= Maria Westdickenberg =

American applied mathematician

Maria G. Westdickenberg (also published as Maria G. Reznikoff) is an American applied mathematician and mathematical analyst who works in Germany as University Professor in the chair for applied analysis at RWTH Aachen University. She lists her research interests as being in nonlinear partial differential equations and the complex energy landscapes of gradient flow methods for solving these equations.

==Education and career==
Westdickenberg received a master's degree in applied mathematics in 2000 from the Rensselaer Polytechnic Institute. She continued her studies at the Courant Institute of New York University, completing her Ph.D. in 2004. Her doctoral dissertation, Rare Events in Finite and Infinite Dimensions, was jointly supervised by Robert V. Kohn and Eric Vanden-Eijnden.

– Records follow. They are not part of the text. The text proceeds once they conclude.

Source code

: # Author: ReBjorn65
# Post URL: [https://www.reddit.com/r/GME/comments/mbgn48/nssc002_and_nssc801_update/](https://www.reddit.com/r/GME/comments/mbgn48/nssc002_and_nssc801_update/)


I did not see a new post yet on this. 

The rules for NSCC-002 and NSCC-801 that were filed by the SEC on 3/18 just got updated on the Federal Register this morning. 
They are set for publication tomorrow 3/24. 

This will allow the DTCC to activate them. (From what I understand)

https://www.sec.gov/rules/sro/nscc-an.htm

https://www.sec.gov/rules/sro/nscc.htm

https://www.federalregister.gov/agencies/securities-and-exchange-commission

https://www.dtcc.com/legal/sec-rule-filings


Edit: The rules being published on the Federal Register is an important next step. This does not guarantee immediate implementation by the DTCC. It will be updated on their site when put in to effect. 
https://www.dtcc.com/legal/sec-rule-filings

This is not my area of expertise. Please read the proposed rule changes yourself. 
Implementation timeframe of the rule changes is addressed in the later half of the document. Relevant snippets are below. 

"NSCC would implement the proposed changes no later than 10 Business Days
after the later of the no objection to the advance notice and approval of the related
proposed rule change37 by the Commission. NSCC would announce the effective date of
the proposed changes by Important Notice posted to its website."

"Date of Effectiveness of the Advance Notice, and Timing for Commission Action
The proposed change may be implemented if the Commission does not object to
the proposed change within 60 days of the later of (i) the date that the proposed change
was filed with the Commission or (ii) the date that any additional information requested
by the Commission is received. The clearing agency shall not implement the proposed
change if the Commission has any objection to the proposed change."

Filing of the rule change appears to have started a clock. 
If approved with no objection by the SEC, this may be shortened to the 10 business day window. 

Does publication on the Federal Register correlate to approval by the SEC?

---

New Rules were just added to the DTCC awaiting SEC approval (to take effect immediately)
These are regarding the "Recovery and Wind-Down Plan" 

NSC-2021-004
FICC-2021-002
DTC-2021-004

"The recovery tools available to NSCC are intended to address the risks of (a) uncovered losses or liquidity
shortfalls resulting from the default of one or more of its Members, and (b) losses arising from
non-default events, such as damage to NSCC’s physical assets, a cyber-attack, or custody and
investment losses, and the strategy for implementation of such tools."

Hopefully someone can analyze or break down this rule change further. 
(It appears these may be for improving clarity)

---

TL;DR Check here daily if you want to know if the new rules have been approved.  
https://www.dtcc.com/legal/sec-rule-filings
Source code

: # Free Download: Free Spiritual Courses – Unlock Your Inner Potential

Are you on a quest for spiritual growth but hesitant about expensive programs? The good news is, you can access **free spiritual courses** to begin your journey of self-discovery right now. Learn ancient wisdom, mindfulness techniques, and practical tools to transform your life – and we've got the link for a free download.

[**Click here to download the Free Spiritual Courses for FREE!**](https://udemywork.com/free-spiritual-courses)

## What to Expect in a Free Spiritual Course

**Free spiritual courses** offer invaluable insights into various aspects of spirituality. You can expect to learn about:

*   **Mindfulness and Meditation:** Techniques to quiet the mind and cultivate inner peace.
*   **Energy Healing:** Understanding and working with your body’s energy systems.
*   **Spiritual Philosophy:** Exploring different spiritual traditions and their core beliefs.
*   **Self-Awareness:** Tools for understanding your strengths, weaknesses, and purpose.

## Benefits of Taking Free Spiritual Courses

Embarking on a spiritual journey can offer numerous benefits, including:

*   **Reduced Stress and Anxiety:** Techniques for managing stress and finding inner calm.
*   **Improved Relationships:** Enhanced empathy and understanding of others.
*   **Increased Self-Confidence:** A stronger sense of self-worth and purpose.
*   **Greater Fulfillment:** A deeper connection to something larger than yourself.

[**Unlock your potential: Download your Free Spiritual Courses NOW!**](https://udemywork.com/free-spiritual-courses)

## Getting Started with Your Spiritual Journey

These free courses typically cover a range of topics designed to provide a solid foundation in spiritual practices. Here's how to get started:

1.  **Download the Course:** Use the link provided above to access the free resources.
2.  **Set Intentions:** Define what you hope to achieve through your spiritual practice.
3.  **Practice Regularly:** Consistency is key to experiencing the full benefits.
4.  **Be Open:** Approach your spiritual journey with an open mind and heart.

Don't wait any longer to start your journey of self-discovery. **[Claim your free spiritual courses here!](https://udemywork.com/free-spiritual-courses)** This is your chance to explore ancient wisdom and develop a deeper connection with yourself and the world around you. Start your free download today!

After postdoctoral research at the University of Bonn and Princeton University, she became an assistant professor at Georgia Tech in 2006, and was tenured there as an associate professor in 2011. Since 2012 she has been a full professor at RWTH Aachen University.

==Recognition==
Westdickenberg was a 2010 recipient of the Presidential Early Career Award for Scientists and Engineers, given "for excellent research in applied mathematics, and leadership in recruiting, training, and mentoring students from underrepresented groups".